:: PROBLEM DETAILS ::
If a line in the entries below includes the string "caption", copy it out.

Records excerpted from a collection
__________________________________________________

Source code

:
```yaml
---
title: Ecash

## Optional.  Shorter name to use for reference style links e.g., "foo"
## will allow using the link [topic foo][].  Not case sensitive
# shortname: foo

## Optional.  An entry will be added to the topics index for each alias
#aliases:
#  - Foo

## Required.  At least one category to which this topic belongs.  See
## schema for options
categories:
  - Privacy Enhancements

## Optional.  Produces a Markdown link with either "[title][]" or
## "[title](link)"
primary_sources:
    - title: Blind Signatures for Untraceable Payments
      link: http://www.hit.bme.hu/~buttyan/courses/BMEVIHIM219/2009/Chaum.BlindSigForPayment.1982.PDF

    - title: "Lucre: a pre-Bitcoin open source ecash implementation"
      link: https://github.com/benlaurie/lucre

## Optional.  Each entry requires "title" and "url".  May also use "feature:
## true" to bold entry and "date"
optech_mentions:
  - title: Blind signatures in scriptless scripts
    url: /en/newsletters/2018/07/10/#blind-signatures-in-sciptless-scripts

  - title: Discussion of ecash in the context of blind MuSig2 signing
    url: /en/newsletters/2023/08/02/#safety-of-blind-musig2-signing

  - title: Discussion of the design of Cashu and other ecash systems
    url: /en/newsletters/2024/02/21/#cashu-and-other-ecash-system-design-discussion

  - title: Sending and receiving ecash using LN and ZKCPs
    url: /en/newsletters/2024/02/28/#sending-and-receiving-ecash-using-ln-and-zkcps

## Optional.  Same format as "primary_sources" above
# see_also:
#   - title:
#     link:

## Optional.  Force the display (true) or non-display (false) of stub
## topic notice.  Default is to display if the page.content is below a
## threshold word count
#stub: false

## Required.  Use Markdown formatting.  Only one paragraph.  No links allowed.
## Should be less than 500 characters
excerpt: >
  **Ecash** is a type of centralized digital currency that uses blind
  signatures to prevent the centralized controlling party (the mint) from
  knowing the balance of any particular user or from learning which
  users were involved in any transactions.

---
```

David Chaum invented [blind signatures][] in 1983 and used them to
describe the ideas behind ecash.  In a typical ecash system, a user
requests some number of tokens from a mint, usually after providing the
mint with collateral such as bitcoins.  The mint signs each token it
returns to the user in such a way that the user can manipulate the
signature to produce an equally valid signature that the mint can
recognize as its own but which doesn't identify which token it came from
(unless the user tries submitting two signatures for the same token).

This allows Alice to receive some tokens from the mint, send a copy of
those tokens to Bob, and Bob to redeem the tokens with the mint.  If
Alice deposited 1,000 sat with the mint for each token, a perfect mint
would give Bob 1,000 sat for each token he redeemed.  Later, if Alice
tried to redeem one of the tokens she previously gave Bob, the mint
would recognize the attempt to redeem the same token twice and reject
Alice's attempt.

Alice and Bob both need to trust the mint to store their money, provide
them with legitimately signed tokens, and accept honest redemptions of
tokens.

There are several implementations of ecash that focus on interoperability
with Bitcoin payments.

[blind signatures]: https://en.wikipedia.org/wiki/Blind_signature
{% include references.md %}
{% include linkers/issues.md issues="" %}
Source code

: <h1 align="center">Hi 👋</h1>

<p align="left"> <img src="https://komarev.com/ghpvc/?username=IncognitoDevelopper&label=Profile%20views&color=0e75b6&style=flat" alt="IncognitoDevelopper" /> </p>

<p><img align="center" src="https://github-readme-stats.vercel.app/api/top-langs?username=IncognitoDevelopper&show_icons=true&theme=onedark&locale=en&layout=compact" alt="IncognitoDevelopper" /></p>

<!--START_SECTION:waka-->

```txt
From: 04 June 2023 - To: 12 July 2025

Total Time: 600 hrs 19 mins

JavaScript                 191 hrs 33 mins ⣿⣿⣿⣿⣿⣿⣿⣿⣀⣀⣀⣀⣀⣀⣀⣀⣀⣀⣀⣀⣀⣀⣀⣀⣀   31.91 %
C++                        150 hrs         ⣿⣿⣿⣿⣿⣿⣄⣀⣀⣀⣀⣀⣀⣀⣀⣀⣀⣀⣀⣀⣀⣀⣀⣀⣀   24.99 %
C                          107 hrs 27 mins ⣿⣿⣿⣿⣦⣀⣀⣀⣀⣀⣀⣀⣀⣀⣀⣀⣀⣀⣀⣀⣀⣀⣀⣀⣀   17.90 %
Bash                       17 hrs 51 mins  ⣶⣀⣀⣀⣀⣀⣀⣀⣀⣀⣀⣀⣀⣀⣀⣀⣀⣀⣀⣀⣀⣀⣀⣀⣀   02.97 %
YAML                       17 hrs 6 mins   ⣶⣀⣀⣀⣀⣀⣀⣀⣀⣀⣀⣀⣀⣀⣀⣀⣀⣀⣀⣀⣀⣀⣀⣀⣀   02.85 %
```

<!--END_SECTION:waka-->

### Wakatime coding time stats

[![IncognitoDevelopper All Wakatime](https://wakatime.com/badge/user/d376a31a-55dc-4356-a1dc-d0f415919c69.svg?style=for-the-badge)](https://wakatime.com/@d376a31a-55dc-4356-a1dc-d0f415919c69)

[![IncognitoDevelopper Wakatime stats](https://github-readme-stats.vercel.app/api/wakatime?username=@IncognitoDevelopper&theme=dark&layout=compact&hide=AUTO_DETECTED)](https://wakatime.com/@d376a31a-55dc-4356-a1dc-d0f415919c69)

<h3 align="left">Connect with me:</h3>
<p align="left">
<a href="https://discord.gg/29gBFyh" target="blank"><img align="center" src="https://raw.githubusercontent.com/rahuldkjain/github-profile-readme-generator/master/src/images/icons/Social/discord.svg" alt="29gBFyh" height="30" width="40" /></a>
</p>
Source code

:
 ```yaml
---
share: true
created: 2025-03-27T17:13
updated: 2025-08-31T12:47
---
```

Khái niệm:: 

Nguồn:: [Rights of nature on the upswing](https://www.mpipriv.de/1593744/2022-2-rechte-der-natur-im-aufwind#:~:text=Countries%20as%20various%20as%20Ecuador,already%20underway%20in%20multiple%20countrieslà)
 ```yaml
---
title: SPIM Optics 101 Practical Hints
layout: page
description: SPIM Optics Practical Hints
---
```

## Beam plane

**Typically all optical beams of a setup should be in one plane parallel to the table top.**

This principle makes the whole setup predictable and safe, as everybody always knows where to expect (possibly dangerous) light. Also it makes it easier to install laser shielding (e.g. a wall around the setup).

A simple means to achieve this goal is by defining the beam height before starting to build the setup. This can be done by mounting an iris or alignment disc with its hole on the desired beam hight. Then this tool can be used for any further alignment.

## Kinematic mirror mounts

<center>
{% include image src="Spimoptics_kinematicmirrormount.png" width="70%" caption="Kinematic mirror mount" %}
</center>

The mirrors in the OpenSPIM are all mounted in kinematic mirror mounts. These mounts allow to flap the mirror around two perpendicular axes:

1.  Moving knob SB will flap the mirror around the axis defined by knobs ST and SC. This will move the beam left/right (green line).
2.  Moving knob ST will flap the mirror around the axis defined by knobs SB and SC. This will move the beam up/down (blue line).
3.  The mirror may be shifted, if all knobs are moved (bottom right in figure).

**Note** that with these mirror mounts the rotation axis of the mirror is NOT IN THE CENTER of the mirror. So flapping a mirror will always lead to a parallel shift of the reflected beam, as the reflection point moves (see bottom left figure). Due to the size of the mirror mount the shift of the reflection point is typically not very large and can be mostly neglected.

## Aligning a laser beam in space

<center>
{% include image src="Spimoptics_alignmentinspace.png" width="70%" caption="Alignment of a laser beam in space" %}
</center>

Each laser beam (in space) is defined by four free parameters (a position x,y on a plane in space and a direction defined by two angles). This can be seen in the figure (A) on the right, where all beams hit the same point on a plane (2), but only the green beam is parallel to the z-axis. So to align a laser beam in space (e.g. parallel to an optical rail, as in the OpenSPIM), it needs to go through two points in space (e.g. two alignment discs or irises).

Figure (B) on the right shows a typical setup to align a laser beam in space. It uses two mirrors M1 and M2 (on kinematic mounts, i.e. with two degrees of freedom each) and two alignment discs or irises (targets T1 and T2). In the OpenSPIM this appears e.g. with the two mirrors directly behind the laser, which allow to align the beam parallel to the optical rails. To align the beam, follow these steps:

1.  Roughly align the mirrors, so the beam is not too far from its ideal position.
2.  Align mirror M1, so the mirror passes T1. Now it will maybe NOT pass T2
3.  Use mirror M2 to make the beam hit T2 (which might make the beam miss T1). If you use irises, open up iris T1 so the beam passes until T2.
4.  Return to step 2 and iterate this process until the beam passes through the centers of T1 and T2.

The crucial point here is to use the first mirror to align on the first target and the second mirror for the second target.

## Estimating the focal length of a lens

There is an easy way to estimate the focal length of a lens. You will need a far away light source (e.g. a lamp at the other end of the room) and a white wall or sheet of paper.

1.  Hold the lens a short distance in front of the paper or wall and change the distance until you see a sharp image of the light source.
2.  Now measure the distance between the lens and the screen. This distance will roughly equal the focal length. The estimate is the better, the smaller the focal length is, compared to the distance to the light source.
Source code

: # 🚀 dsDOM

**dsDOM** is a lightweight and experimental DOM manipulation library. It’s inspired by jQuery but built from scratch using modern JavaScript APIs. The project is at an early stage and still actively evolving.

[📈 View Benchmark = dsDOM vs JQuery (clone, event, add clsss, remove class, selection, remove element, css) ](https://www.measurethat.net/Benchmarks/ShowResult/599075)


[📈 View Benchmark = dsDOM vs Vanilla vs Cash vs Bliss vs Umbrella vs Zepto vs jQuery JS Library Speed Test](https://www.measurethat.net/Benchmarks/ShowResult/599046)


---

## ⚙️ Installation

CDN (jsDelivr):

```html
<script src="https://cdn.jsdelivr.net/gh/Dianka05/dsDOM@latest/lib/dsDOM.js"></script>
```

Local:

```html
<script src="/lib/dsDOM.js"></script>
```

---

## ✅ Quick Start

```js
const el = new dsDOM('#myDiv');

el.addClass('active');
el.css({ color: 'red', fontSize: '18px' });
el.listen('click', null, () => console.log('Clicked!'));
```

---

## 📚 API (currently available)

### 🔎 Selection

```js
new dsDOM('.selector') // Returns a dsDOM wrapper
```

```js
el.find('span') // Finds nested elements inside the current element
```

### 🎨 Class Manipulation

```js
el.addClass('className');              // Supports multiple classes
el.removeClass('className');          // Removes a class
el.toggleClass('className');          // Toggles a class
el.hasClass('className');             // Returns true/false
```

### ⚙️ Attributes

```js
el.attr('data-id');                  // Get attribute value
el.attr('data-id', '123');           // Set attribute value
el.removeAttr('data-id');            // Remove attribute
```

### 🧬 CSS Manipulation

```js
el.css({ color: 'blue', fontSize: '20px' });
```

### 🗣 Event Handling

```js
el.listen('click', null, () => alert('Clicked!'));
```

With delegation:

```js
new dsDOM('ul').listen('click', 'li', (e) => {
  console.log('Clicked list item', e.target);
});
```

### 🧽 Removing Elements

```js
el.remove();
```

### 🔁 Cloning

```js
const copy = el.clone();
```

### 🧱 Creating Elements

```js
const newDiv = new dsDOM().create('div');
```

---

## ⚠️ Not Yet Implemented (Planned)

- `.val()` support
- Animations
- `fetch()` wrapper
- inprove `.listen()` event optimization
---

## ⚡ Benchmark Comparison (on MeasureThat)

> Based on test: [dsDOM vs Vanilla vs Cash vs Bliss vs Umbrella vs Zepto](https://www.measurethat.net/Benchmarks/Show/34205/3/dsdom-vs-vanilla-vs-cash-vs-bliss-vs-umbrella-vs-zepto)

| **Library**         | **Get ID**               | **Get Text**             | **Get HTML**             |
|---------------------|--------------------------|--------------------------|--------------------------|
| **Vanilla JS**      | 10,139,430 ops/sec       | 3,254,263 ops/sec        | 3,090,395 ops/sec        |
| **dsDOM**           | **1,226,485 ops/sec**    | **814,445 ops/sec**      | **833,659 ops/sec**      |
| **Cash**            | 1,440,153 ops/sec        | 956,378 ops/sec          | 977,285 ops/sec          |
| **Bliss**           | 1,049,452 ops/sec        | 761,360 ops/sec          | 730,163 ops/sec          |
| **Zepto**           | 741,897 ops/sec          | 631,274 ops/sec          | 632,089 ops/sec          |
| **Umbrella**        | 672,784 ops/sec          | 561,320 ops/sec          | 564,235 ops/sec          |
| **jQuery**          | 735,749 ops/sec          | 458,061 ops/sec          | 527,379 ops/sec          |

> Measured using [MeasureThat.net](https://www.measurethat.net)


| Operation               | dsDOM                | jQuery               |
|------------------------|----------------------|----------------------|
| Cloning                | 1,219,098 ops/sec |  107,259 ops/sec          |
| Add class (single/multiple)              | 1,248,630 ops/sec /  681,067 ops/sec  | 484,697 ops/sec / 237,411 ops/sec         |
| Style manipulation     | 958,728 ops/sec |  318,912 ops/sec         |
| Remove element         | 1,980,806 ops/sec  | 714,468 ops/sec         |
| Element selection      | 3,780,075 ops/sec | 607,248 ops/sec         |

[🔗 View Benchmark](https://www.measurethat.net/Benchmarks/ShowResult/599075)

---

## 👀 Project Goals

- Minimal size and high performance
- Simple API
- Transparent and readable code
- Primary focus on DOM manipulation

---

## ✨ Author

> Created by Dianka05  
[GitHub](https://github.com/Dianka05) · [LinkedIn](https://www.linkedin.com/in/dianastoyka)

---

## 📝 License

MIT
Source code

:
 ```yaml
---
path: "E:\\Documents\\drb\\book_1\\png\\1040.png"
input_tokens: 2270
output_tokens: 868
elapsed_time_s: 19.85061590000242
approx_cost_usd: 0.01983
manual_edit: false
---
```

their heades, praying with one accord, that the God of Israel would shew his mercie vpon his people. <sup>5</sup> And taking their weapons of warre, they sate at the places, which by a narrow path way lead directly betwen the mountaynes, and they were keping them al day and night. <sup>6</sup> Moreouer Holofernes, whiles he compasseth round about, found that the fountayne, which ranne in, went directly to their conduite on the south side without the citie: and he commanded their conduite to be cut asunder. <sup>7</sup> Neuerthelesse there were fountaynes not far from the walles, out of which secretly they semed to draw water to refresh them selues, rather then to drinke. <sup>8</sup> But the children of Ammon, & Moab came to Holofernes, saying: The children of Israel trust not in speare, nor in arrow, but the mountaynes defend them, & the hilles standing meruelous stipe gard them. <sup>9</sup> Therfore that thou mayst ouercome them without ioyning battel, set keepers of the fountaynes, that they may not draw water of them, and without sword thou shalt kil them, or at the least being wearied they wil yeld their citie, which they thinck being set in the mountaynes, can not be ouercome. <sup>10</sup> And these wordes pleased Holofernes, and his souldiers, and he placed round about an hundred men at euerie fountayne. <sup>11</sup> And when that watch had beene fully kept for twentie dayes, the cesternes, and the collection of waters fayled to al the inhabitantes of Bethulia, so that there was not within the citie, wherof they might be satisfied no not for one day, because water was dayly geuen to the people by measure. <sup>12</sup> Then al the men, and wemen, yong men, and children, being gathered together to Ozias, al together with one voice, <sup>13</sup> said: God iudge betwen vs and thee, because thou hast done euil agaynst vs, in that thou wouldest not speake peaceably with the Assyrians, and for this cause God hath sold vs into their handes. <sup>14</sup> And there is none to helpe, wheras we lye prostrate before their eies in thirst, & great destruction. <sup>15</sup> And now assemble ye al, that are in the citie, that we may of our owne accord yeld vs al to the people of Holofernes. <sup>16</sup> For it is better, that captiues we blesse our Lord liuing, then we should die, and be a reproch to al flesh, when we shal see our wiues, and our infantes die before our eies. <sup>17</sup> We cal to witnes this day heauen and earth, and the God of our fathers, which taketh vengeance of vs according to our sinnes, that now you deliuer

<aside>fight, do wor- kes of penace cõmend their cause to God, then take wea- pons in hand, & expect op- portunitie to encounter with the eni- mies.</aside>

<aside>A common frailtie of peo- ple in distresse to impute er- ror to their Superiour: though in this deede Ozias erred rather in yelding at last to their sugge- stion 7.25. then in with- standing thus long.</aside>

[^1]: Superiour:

__________________________________________________

:: EXERCISE SOLUTION ::
{% include image src="Spimoptics_kinematicmirrormount.png" width="70%" caption="Kinematic mirror mount" %}
{% include image src="Spimoptics_alignmentinspace.png" width="70%" caption="Alignment of a laser beam in space" %}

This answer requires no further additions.